Stitching the Final Square – Mississippi Folklife has a New Look!

In the fall of 2022, the Mississippi Arts Commission (MAC) announced a new look for the agency and some of its programs. The new brand style for MAC is similar to what you might find on a quilt square. Today, MAC is pleased to stitch the final square to the MAC “quilt,” featuring a new look for Mississippi Folklife and the Mississippi Folklife Directory.

The new logo and branding for Mississippi Folklife feature a common design used in quilting. The Wheel of Fortune pattern used in the logo has been used to make memory quilts and can also symbolize the passage of time. The logo and the pattern tie in perfectly with Mississippi Folklife’s mission to document and showcase traditional arts and artists of the state.

MAC’s Folk and Traditional Arts Director, Maria Zeringue, was inspired by a local quilter to incorporate the design into the new logo.

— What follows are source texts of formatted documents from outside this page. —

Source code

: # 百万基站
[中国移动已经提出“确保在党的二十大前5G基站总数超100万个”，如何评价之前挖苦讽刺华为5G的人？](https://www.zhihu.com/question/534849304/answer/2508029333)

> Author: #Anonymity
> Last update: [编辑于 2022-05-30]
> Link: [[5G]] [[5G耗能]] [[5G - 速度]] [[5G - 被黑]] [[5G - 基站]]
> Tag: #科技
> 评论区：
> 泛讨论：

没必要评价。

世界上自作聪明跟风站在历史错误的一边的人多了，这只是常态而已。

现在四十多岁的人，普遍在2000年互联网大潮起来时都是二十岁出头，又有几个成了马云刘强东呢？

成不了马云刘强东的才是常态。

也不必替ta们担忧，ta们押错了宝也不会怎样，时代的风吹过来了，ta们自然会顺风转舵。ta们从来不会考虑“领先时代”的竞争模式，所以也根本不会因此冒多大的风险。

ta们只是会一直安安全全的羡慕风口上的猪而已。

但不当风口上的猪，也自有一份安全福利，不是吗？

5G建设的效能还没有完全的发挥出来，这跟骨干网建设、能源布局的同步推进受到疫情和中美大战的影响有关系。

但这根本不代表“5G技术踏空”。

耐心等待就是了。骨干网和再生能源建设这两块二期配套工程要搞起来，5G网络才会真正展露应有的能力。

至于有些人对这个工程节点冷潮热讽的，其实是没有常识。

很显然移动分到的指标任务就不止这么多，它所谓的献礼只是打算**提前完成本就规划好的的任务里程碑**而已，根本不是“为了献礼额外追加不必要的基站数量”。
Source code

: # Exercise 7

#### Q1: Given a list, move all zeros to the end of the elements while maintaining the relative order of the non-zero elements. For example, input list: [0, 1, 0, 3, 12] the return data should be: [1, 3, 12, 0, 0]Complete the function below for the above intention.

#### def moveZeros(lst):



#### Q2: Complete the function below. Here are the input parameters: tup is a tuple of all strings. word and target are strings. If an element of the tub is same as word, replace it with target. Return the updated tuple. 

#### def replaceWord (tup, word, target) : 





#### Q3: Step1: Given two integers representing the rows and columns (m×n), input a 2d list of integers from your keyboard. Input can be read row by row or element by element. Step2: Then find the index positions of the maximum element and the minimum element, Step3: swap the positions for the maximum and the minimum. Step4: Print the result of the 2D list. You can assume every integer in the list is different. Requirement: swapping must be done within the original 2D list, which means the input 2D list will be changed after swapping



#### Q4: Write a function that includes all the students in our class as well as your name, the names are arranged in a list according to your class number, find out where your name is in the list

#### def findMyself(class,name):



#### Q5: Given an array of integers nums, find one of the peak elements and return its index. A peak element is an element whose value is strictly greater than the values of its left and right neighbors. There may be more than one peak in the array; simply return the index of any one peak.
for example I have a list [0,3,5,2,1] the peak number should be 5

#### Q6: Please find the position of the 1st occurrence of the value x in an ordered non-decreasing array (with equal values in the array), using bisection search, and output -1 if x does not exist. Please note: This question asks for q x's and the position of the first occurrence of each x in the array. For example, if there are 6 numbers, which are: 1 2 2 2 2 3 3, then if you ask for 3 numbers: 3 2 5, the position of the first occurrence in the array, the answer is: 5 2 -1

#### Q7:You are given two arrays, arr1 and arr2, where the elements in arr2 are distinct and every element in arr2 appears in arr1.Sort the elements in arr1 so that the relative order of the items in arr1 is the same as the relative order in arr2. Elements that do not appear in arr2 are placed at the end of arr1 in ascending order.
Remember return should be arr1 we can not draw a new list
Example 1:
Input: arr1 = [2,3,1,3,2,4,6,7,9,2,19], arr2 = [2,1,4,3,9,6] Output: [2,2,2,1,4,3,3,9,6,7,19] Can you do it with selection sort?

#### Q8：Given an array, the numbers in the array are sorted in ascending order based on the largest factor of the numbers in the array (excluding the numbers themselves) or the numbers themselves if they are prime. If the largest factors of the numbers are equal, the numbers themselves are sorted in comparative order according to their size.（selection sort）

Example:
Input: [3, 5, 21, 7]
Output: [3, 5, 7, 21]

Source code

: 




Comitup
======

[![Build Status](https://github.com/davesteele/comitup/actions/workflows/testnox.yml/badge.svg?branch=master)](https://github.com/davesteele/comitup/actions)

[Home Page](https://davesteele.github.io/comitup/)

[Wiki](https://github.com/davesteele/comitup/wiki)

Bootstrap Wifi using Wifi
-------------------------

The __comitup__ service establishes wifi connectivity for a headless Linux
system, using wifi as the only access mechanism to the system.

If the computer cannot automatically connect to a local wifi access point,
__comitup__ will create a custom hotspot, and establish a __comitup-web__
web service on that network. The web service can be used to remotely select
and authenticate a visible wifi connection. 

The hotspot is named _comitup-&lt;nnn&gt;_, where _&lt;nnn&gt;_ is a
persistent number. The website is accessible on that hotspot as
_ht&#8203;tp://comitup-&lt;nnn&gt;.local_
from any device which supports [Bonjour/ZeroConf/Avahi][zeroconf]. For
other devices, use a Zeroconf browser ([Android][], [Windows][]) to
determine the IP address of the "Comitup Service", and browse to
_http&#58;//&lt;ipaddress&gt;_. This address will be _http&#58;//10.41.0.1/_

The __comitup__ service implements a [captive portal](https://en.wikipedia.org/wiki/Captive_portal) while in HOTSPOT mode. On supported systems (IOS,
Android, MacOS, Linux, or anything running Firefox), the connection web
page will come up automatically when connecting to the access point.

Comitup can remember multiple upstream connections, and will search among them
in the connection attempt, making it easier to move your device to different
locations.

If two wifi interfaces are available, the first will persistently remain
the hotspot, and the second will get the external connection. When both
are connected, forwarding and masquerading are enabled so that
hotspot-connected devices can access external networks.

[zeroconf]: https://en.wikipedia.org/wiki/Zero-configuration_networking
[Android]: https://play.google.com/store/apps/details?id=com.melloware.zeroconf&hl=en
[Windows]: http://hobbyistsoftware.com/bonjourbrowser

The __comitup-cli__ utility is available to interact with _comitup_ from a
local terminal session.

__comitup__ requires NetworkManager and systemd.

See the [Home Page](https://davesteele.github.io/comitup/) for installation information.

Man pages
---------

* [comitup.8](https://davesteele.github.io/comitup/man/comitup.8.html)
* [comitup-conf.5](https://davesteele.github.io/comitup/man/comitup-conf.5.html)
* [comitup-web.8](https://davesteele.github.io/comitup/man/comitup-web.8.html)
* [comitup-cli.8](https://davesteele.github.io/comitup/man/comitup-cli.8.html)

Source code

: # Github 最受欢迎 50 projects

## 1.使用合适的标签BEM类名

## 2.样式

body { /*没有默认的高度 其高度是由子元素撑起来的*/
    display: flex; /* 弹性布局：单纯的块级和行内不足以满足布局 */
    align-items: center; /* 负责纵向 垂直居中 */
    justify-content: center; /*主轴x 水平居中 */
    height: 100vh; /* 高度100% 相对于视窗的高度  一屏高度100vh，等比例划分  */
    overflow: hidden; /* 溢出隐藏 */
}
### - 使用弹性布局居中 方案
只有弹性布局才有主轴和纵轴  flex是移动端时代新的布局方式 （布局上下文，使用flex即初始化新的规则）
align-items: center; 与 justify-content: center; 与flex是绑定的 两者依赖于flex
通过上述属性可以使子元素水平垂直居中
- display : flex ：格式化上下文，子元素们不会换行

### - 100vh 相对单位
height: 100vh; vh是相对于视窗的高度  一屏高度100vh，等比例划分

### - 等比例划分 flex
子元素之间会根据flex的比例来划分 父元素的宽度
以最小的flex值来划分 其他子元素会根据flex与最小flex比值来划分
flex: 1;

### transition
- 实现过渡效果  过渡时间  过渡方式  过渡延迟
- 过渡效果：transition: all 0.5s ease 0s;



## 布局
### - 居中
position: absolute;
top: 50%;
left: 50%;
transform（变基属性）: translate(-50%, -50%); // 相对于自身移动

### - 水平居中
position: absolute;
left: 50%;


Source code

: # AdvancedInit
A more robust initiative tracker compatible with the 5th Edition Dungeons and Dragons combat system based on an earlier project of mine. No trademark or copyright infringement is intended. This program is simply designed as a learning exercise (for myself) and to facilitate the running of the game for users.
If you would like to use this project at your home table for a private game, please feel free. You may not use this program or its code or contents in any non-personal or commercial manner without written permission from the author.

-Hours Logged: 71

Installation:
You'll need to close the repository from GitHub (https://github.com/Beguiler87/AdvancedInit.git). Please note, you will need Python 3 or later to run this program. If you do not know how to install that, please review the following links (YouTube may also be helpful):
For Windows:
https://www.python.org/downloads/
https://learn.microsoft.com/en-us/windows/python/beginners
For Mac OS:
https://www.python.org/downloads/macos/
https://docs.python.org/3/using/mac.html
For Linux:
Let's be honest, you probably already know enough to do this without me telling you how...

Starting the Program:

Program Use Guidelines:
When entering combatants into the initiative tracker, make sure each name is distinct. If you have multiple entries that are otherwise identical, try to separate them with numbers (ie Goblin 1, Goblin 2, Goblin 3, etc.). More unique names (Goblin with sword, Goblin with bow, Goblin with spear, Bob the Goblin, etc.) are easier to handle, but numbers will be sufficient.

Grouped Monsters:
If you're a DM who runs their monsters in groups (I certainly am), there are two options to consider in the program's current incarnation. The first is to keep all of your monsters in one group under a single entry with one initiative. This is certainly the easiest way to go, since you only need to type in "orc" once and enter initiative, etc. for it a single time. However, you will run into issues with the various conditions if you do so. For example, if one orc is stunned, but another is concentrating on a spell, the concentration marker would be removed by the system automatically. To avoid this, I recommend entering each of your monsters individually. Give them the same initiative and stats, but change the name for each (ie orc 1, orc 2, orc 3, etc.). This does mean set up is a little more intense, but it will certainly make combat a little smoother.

“I wanted to take inspiration from images of quilts made by Mississippi quilters,” said Maria Zeringue, Folk and Traditional Arts Director at MAC. I looked at David Crosby’s Quilts and Quilting in Claiborne County for ideas. It was in this book that I found Mary Ann Norton’s “Wheel of Fortune” quilt. I love the idea of using a direct reference to a Mississippi quilter that is documented in a book written by a Mississippi author. It was important that the Mississippi connection shine through in our logo design and connect visually to the MAC branding and its central use of quilt imagery.”

Designer Tyler Tadlock brought the vision for the new brand to life. He said, “The ‘pinwheel’ concept is a simple, concise, and recognizable symbol that not only pays respect to a longstanding tradition in folk art, but conceptually represents revolutions of time, constant forward movement, and progressive clockwise motion. Using simple flat colors from the MAC parent brand palette gives a contemporary spin on a timeless icon.”

The quilt pattern used in the brand (8 triangles connected at a center point to make a pinwheel), symbolize the diverse genres that are a part of MAC’s traditional arts program. The design evokes a connectedness between the different artistic practices that fall under the traditional arts category while also noting the similarities between them. Each artist represents one part of the whole of traditional arts.

Mississippi Folklife’s work is deeply rooted in the present-day practices of Mississippi’s traditional artists. However, it also plays a crucial role in documenting the artistic practices of the past, through its archival work. 

“I really like the wheel of fortune’s symbolic connection to the passage of time,” said Zeringue. “The work we do in the Folk & Traditional Arts program touches on the past, present, and future by supporting practices that are passed down from generation to generation in the hopes of sustaining these art forms for future generations.”